What the task requires: Return the lines below in which the string "version" occurs.
§
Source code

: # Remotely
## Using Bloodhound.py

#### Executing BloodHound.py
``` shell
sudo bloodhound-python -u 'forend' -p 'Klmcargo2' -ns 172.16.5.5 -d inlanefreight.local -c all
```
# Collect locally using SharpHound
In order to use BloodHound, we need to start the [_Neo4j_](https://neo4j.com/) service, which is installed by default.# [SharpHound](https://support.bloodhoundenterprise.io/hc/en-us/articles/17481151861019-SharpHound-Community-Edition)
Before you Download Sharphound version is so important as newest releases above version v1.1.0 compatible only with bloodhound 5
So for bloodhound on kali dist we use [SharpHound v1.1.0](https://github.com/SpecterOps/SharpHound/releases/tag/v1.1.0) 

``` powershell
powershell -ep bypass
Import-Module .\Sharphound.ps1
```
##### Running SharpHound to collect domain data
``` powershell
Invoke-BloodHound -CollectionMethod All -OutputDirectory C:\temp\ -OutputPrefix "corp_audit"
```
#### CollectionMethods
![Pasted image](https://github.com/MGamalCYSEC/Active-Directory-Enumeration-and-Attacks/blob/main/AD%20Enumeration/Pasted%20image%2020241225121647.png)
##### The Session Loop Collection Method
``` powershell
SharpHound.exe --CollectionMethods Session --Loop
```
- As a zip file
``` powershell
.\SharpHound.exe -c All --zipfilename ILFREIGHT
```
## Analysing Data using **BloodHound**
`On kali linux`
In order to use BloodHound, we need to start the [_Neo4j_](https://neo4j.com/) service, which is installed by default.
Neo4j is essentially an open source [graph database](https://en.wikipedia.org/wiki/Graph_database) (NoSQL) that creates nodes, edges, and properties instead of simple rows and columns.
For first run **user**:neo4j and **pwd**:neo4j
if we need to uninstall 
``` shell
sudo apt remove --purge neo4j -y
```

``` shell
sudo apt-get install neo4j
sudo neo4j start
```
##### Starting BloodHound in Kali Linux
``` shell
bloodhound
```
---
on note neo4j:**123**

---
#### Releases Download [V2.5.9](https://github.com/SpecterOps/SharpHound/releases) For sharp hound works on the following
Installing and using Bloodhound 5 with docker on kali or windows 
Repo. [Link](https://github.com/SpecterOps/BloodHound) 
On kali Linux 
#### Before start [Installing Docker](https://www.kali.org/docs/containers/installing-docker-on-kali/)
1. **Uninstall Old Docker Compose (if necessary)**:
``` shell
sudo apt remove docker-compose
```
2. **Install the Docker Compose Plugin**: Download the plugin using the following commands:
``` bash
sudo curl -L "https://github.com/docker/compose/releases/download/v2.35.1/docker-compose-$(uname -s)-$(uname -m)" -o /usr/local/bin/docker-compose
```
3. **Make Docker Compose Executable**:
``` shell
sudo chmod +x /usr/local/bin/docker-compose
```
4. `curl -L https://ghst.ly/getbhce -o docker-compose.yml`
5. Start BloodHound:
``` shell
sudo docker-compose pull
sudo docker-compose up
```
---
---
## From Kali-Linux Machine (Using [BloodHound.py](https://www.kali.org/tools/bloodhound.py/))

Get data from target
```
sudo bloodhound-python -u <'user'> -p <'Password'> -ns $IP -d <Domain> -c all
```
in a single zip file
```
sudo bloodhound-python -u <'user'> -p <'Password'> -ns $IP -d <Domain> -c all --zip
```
§
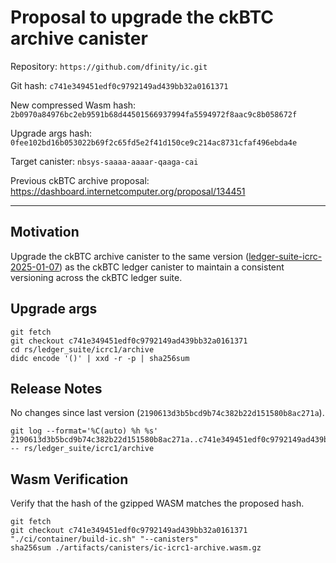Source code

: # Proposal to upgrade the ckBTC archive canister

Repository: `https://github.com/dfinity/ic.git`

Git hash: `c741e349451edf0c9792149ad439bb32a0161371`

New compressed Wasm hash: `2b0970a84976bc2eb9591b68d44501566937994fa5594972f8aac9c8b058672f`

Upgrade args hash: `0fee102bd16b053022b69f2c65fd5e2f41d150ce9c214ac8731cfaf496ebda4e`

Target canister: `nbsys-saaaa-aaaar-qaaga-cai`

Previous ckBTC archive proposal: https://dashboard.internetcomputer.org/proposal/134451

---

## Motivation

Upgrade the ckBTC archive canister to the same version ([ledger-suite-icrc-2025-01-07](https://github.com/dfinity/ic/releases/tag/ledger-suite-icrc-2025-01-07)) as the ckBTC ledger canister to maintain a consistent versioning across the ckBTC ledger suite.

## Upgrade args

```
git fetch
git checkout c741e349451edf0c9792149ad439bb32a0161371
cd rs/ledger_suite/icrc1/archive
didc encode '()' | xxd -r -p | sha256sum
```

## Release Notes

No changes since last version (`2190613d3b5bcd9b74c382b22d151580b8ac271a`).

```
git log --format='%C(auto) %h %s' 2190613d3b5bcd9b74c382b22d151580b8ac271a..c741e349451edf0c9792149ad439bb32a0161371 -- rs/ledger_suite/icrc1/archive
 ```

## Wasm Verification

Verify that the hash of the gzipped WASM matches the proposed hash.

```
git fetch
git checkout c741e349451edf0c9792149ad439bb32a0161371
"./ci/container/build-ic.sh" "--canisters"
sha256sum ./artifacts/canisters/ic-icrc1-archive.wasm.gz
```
§
Written answer:
Before you Download Sharphound version is so important as newest releases above version v1.1.0 compatible only with bloodhound 5
Upgrade the ckBTC archive canister to the same version ([ledger-suite-icrc-2025-01-07](https://github.com/dfinity/ic/releases/tag/ledger-suite-icrc-2025-01-07)) as the ckBTC ledger canister to maintain a consistent versioning across the ckBTC ledger suite.
No changes since last version (`2190613d3b5bcd9b74c382b22d151580b8ac271a`).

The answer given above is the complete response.